Now that the debt limit is done,what is next?

How do we fix the economy?
First we have to understand the problem. Consumer spending (cars, houses, clothes, appliances, entertainment, sporting goods, and everything else) is down. Seventy percent of the US economy was consumer spending. When consumer spending goes down, farms, factories, and everything else has fewer sales, leading to layoffs. If sales go away, no company can retain all it's workers.
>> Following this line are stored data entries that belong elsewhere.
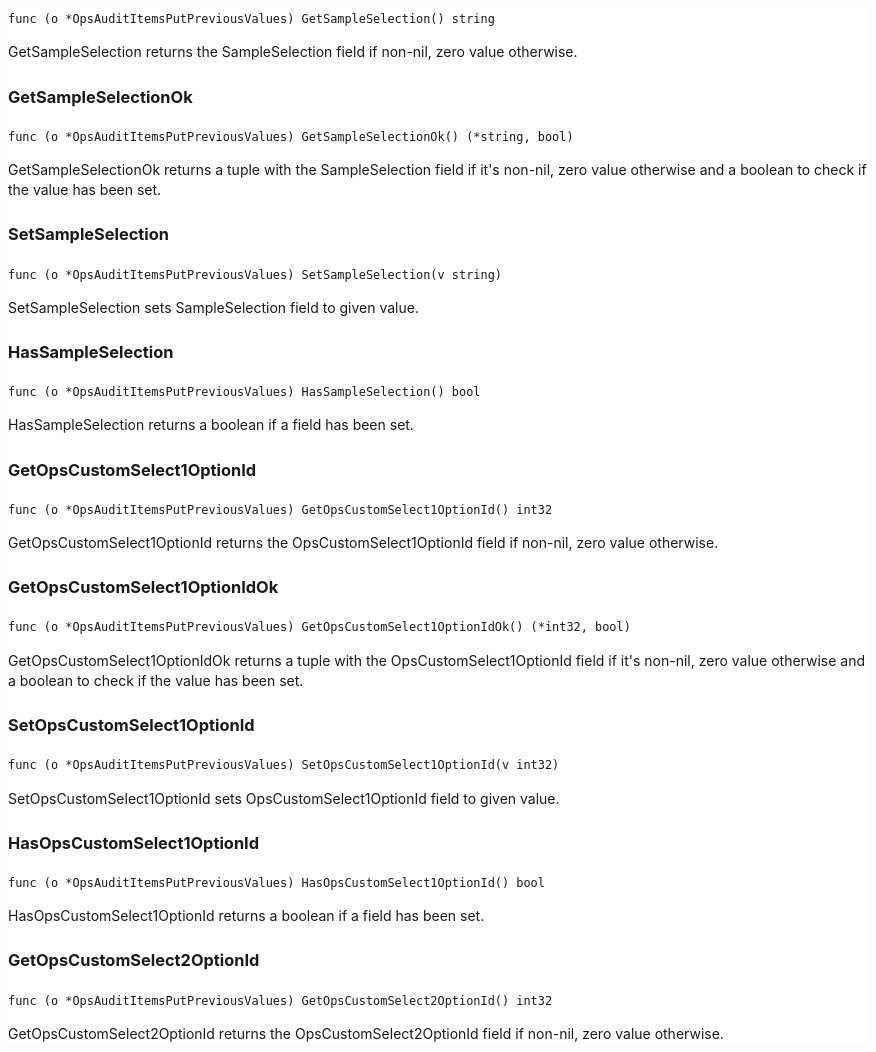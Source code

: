 `func (o *OpsAuditItemsPutPreviousValues) GetSampleSelection() string`

GetSampleSelection returns the SampleSelection field if non-nil, zero value otherwise.

### GetSampleSelectionOk

`func (o *OpsAuditItemsPutPreviousValues) GetSampleSelectionOk() (*string, bool)`

GetSampleSelectionOk returns a tuple with the SampleSelection field if it's non-nil, zero value otherwise
and a boolean to check if the value has been set.

### SetSampleSelection

`func (o *OpsAuditItemsPutPreviousValues) SetSampleSelection(v string)`

SetSampleSelection sets SampleSelection field to given value.

### HasSampleSelection

`func (o *OpsAuditItemsPutPreviousValues) HasSampleSelection() bool`

HasSampleSelection returns a boolean if a field has been set.

### GetOpsCustomSelect1OptionId

`func (o *OpsAuditItemsPutPreviousValues) GetOpsCustomSelect1OptionId() int32`

GetOpsCustomSelect1OptionId returns the OpsCustomSelect1OptionId field if non-nil, zero value otherwise.

### GetOpsCustomSelect1OptionIdOk

`func (o *OpsAuditItemsPutPreviousValues) GetOpsCustomSelect1OptionIdOk() (*int32, bool)`

GetOpsCustomSelect1OptionIdOk returns a tuple with the OpsCustomSelect1OptionId field if it's non-nil, zero value otherwise
and a boolean to check if the value has been set.

### SetOpsCustomSelect1OptionId

`func (o *OpsAuditItemsPutPreviousValues) SetOpsCustomSelect1OptionId(v int32)`

SetOpsCustomSelect1OptionId sets OpsCustomSelect1OptionId field to given value.

### HasOpsCustomSelect1OptionId

`func (o *OpsAuditItemsPutPreviousValues) HasOpsCustomSelect1OptionId() bool`

HasOpsCustomSelect1OptionId returns a boolean if a field has been set.

### GetOpsCustomSelect2OptionId

`func (o *OpsAuditItemsPutPreviousValues) GetOpsCustomSelect2OptionId() int32`

GetOpsCustomSelect2OptionId returns the OpsCustomSelect2OptionId field if non-nil, zero value otherwise.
This feeds on itself. When people are laid off they start saving all the money they can. When one person is laid off, twenty people hear about it and begin to fear for their jobs too. People fearing for their jobs react much the same way as people who are actually laid off, they start saving as much as they can.
So how to fix?
One fix is to stimulate demand. That is best done by introducing new "must have" products that every one goes out and buys. Apple is one of the few companies still inventing new stuff. We need more people like Steve Jobs.
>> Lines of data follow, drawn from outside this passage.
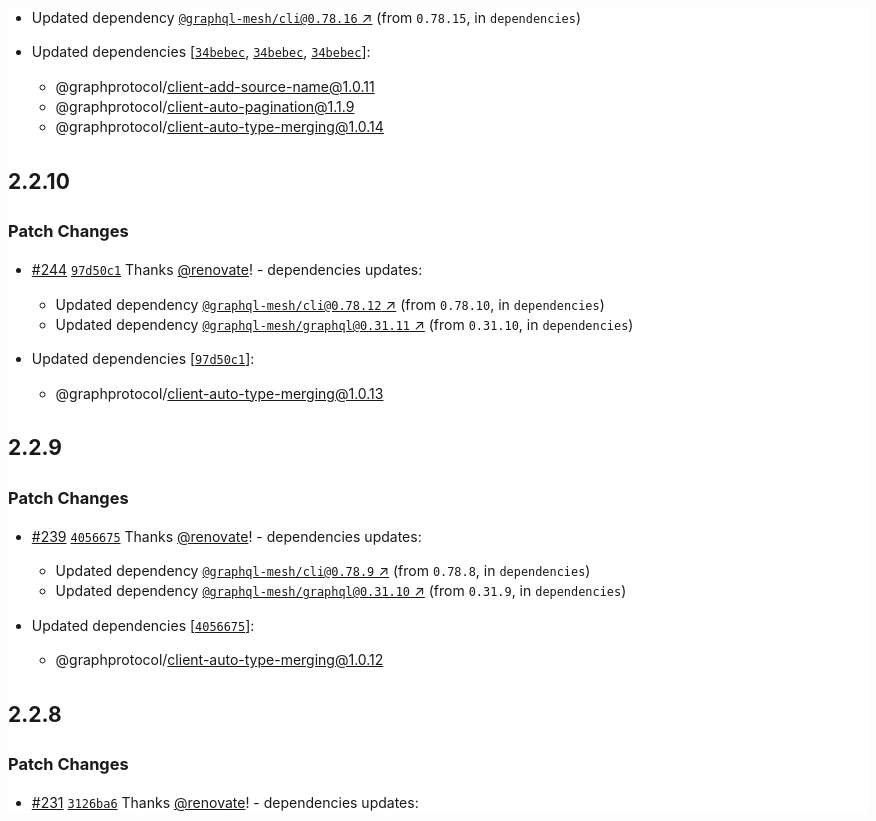   - Updated dependency [`@graphql-mesh/cli@0.78.16` ↗︎](https://www.npmjs.com/package/@graphql-mesh/cli/v/0.78.16) (from `0.78.15`, in `dependencies`)

- Updated dependencies [[`34bebec`](https://github.com/graphprotocol/graph-client/commit/34bebecc1af560bb590ea81f38fb1ba8648e1a0e), [`34bebec`](https://github.com/graphprotocol/graph-client/commit/34bebecc1af560bb590ea81f38fb1ba8648e1a0e), [`34bebec`](https://github.com/graphprotocol/graph-client/commit/34bebecc1af560bb590ea81f38fb1ba8648e1a0e)]:
  - @graphprotocol/client-add-source-name@1.0.11
  - @graphprotocol/client-auto-pagination@1.1.9
  - @graphprotocol/client-auto-type-merging@1.0.14

## 2.2.10

### Patch Changes

- [#244](https://github.com/graphprotocol/graph-client/pull/244) [`97d50c1`](https://github.com/graphprotocol/graph-client/commit/97d50c1e0f825858559e2dc204a8327cd8c9f5fa) Thanks [@renovate](https://github.com/apps/renovate)! - dependencies updates:

  - Updated dependency [`@graphql-mesh/cli@0.78.12` ↗︎](https://www.npmjs.com/package/@graphql-mesh/cli/v/0.78.12) (from `0.78.10`, in `dependencies`)
  - Updated dependency [`@graphql-mesh/graphql@0.31.11` ↗︎](https://www.npmjs.com/package/@graphql-mesh/graphql/v/0.31.11) (from `0.31.10`, in `dependencies`)

- Updated dependencies [[`97d50c1`](https://github.com/graphprotocol/graph-client/commit/97d50c1e0f825858559e2dc204a8327cd8c9f5fa)]:
  - @graphprotocol/client-auto-type-merging@1.0.13

## 2.2.9

### Patch Changes

- [#239](https://github.com/graphprotocol/graph-client/pull/239) [`4056675`](https://github.com/graphprotocol/graph-client/commit/4056675f6222daf8a955009a03937fc8ccc6e0f7) Thanks [@renovate](https://github.com/apps/renovate)! - dependencies updates:

  - Updated dependency [`@graphql-mesh/cli@0.78.9` ↗︎](https://www.npmjs.com/package/@graphql-mesh/cli/v/0.78.9) (from `0.78.8`, in `dependencies`)
  - Updated dependency [`@graphql-mesh/graphql@0.31.10` ↗︎](https://www.npmjs.com/package/@graphql-mesh/graphql/v/0.31.10) (from `0.31.9`, in `dependencies`)

- Updated dependencies [[`4056675`](https://github.com/graphprotocol/graph-client/commit/4056675f6222daf8a955009a03937fc8ccc6e0f7)]:
  - @graphprotocol/client-auto-type-merging@1.0.12

## 2.2.8

### Patch Changes

- [#231](https://github.com/graphprotocol/graph-client/pull/231) [`3126ba6`](https://github.com/graphprotocol/graph-client/commit/3126ba6f6f2a10679d779120b28d4bbc88b497e1) Thanks [@renovate](https://github.com/apps/renovate)! - dependencies updates:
Another way of stimulating demand is to make stuff cheaper. We could scrap an ocean of cost enhancing laws. Corporate Average Fuel Economy (CAFE) raises the price of new cars. EPA's tighter ozone regulations raise the price of electricity. EPA's encouragement of boutique gasoline blends raises the price of gasoline. Real estate "closing costs" jack up the price of houses. The endangered species act makes projects more expensive. Building codes demanding handicapped access and sprinklers in new houses raise the cost of housing. Liability and lawyers raise the cost of everything.
Then we can lift some costs off companies. Repeal Sarbanes Oxley, repeal Dodd Frank, repeal Obamacare, shut down the SEC because it is ineffective, and simplify the corporate income tax.